He aquí la pluma desaparecida
La noche terminó para mí como habían terminado demasiadas, con mucho, aquel mes: en la sala de urgencias de un hospital bajo la escrutadora mirada de Conrad Rawlings.
– No sé qué tomas para desayunar, señora W., pero sea lo que sea quiero empezar a comerlo también yo: deberías estar muerta.
Lo miré pestañeando a través de la cortina de calmantes que me envolvía la mente.
– ¿Conrad? ¿Qué haces aquí?
– Hiciste que una enfermera de urgencias me llamara. ¿No te acuerdas? Según parece te dieron diez clases distintas de ataques cuando intentaron anestesiarte, insistías en que yo tenía que venir aquí para que dejaras que te tratasen.
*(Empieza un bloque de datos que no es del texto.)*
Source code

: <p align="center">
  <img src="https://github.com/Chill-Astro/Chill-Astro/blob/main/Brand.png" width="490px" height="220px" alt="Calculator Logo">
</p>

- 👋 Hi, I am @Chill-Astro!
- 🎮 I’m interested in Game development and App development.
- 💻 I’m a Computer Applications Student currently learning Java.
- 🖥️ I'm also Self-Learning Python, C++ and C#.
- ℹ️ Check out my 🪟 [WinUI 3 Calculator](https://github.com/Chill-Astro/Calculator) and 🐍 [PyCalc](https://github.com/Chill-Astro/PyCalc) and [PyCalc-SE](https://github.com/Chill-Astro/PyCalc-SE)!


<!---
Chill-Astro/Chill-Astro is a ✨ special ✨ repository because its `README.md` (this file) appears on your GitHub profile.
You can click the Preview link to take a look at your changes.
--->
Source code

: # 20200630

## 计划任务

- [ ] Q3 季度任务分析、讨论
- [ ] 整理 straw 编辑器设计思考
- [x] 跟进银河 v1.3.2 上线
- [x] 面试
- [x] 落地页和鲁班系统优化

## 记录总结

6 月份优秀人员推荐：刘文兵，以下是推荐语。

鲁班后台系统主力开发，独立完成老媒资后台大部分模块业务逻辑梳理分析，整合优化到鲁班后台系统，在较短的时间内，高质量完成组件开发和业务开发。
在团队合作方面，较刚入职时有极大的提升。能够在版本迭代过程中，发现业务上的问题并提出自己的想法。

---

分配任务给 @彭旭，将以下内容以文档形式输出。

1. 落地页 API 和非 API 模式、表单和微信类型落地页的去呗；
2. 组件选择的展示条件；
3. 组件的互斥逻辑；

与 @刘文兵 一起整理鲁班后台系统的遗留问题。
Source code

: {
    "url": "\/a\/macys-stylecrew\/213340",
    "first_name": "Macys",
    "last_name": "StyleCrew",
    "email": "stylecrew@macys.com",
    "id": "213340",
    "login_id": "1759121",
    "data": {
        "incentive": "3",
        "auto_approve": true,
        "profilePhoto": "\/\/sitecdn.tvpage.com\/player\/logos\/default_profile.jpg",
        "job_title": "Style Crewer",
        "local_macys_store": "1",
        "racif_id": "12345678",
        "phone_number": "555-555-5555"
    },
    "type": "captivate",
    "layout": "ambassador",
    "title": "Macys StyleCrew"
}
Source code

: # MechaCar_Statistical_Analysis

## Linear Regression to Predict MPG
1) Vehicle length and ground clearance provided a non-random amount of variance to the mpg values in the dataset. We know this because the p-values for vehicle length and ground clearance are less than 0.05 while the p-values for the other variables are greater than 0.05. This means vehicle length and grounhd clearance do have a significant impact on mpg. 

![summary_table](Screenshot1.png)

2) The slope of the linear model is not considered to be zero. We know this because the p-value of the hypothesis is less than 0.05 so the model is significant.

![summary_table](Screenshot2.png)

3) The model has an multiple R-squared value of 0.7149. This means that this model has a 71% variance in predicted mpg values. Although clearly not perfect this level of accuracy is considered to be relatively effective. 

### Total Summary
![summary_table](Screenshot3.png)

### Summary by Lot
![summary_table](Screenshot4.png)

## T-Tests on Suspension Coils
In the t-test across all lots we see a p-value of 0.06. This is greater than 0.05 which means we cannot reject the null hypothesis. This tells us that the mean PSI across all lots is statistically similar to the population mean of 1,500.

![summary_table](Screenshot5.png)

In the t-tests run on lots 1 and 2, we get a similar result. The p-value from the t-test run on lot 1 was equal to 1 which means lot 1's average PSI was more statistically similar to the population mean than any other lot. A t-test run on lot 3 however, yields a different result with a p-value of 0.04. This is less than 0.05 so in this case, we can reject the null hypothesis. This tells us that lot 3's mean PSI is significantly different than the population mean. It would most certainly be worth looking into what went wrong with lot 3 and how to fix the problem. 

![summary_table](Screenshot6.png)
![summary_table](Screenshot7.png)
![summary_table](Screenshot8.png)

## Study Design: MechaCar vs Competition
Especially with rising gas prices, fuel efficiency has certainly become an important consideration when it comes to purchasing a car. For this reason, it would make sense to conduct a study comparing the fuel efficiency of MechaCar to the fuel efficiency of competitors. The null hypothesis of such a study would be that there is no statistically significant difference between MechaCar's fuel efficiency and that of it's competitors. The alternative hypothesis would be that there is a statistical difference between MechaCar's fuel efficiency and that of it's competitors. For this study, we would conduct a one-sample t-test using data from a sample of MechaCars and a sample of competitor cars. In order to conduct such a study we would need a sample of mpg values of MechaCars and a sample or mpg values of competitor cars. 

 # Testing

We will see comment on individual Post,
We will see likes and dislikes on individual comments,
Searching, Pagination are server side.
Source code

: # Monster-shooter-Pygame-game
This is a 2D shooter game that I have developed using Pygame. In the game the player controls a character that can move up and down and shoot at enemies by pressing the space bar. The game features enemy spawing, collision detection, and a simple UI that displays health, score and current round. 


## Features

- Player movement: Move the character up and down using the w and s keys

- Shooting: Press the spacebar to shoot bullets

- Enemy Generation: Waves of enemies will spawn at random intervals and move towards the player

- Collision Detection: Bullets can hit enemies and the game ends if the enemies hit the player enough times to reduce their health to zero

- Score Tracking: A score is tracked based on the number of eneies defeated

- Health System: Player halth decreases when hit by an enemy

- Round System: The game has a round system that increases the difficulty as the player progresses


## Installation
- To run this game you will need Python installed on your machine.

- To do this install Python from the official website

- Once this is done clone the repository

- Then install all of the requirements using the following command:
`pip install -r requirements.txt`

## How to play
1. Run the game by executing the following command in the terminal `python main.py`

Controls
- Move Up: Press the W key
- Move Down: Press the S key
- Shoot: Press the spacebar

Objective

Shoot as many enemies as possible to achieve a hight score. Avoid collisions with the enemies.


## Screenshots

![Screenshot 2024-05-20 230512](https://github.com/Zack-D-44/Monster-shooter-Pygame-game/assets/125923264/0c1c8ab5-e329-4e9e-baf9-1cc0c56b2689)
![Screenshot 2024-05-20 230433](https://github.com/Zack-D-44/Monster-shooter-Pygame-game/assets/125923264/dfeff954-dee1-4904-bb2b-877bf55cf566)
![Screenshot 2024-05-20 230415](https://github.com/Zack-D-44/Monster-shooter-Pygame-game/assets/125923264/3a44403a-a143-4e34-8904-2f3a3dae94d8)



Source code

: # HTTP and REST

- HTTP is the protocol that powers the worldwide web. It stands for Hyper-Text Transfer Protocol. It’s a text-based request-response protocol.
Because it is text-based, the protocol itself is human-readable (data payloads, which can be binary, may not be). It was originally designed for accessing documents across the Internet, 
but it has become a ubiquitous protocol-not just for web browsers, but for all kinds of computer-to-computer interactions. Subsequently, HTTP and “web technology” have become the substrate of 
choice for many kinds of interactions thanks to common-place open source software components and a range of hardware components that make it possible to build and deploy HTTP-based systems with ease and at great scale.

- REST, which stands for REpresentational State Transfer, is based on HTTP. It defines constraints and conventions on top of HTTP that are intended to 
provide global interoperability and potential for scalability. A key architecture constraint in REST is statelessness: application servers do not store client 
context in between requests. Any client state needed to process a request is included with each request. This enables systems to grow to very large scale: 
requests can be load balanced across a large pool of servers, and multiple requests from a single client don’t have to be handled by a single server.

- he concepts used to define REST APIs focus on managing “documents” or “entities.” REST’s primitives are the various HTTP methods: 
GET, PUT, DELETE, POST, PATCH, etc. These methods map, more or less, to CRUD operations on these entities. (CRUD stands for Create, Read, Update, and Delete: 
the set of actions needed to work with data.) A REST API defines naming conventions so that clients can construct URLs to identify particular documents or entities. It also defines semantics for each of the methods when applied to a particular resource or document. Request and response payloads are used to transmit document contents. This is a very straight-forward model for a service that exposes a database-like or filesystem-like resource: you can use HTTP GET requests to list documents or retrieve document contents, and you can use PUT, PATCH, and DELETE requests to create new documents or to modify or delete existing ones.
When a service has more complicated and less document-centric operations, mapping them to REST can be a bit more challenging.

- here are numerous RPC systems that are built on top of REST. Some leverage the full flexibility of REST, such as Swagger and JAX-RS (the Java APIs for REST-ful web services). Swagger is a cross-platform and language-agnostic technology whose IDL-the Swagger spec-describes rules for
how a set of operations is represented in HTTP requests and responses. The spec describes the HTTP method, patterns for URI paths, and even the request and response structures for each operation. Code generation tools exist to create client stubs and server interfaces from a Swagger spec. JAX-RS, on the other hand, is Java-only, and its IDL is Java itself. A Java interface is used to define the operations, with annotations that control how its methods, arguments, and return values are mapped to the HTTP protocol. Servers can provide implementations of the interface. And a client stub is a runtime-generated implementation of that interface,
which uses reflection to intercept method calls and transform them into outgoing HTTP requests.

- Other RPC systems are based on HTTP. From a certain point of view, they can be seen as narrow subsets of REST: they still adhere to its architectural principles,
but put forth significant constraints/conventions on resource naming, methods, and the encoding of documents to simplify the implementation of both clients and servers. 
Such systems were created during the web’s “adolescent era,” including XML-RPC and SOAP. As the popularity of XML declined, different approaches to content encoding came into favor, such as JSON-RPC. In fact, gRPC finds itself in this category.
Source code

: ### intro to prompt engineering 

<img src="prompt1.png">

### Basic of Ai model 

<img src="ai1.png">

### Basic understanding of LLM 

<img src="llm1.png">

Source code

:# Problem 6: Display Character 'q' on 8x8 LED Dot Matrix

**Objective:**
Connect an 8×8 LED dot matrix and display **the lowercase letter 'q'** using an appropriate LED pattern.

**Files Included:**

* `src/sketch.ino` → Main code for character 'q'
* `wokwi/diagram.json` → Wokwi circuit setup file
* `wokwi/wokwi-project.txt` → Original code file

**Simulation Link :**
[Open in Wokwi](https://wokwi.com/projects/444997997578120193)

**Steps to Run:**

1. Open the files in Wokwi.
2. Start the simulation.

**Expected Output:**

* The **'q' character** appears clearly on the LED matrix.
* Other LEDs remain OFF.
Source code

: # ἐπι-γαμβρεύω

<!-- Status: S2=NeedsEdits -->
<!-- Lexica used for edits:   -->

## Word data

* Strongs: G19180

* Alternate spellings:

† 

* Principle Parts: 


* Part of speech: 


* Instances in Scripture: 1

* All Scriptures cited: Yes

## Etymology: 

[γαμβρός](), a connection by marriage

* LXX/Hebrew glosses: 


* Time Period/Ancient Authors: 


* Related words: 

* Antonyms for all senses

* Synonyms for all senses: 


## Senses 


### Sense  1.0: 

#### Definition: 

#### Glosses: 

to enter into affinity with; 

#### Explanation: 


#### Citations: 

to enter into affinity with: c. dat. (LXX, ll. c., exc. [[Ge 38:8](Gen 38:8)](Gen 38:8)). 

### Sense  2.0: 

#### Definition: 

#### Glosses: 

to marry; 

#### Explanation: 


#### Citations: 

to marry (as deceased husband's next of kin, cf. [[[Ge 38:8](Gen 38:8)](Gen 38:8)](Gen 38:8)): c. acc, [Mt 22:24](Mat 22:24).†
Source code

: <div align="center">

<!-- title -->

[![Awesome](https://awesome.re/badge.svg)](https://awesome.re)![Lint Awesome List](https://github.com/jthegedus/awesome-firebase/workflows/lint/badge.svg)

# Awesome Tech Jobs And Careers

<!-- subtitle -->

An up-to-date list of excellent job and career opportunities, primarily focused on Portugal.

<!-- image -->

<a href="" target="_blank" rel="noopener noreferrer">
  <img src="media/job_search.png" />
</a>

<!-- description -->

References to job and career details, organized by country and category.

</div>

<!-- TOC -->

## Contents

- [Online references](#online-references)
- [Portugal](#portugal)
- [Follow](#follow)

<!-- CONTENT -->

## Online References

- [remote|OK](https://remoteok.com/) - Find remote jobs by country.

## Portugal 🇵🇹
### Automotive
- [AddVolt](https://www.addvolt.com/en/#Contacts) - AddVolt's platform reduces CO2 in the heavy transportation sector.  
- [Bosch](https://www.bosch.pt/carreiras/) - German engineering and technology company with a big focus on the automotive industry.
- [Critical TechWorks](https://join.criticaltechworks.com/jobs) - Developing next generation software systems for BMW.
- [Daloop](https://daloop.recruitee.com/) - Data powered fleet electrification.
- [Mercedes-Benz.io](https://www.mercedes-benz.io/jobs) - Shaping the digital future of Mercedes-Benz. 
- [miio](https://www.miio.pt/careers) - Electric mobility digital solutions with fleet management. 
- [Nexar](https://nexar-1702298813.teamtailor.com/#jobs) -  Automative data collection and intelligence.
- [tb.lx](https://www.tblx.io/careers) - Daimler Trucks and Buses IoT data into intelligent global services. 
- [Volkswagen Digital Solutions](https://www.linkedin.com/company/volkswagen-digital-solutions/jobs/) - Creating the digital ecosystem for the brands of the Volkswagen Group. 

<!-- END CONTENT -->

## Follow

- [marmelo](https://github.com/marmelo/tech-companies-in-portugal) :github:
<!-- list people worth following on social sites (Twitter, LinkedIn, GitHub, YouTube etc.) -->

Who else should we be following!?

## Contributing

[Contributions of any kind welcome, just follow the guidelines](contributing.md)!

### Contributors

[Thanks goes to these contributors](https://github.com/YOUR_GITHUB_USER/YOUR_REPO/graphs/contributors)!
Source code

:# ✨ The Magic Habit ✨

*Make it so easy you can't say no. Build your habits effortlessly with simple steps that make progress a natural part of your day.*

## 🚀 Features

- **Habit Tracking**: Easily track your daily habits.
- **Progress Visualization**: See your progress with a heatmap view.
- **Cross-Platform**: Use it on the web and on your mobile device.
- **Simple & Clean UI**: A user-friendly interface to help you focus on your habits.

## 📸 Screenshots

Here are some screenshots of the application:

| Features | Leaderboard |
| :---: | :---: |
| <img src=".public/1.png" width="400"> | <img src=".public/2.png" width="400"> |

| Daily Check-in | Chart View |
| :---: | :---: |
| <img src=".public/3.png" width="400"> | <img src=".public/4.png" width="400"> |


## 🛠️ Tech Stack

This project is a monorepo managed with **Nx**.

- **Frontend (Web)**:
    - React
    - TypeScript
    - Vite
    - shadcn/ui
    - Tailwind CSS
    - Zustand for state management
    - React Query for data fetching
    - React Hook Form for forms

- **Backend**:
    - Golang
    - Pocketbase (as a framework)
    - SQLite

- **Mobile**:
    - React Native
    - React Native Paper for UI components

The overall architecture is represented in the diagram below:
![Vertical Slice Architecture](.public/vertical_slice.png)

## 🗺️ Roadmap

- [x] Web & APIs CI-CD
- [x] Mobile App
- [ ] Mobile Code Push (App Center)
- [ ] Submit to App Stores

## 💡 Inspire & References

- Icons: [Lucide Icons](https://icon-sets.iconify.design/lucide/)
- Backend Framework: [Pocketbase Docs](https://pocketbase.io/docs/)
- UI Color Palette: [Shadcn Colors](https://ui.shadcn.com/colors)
Negué con la cabeza, intentando recordar los retazos de la noche que acababa de pasar, pero el movimiento hizo que me doliera. Levanté una mano para tocarla y palpé una tira de esparadrapo.
– No me acuerdo. ¿Y a mí qué me pasa? ¿Qué tengo en la cabeza?
Sonrió de oreja a oreja y su diente de oro destelló bajo la luz cenital.
– Señora W., pareces el cabecilla de los zombis de La noche de los muertos vivientes. Alguien te pegó un tiro en la cabeza, cosa que aplaudiría si pensara que iba a meterte un poco de sentido en la sesera.
– Ah. En el almacén, justo antes de noquearme. Grobian me disparó. No lo noté, sólo la sangre que me caía por la cara. ¿Dónde está? ¿Dónde está William Bysen?
– En principio, ambos están detenidos, aunque la maquinaria legal de los Bysen ya se ha puesto en marcha, así que no sé cuánto tiempo podré retenerlos. Cuando he llegado aquí probaban suerte con una historia que le estaban largando al agente de servicio en la sala de urgencias, según la cual secuestraste uno de los tráilers de By-Smart y tuvieron que pelear contigo para recuperarlo, y que por eso el camión volcó. Los bomberos que os trajeron a los tres objetaron que tenías las manos y los pies atados, y Grobian dijo que lo habían hecho para evitar que volvieras a tomar el control. ¿Algún comentario?
Cerré los ojos; el resplandor de la luz cenital me dolía demasiado.
– Vivimos en un mundo en el que la gente parece dispuesta a creerse casi cualquier mentira que le cuenten, por más absurda que sea, siempre y cuando la cuente alguien que defienda los valores de la familia. Los Bysen cotorrean tanto sobre los valores de la familia que supongo que pueden conseguir que la fiscalía del Estado y un juez se crean semejante patraña.
– Eh, señora W., no seas tan cínica: ahora me tienes a mí en el caso. Y los basureros de la ciudad tienen pruebas de que la historia de los Bysen no se sostiene.
Le sonreí, embotada y grogui.
– Qué bien, Conrad, gracias.
Los calmantes seguían arrastrándome en su corriente pero en mis salidas a la superficie le conté lo de Billy y Josie, así como todo lo que fui capaz de recordar de la noche en el almacén, y él me refirió mi rescate.
A parecer, cuando el tráiler se despeñó por el terraplén, los basureros habían saltado de sus camiones y acudieron corriendo a la escena del accidente, tanto por mirones como por buenos samaritanos. Fue entonces cuando uno de ellos me vio dando saltitos sobre las basuras. Llamaron pidiendo ayuda y consiguieron un coche de bomberos pero no una ambulancia, de modo que cuando los bomberos hubieron liberado a Grobian y a William del tráiler, los tres viajamos juntos hasta el hospital.
Eso lo recordaba vagamente; el dolor de los baches de Stony Island Avenue viajando a toda pastilla en un coche de bomberos me había despertado, y conservaba un recuerdo borroso de Grobian y William gritándose fuera de sí, echándose mutuamente la culpa del lío en que se habían metido. Supongo que no decidieron aunar fuerzas y culparme de todo a mí hasta que llegamos al hospital y tuvieron que contar una historia al policía.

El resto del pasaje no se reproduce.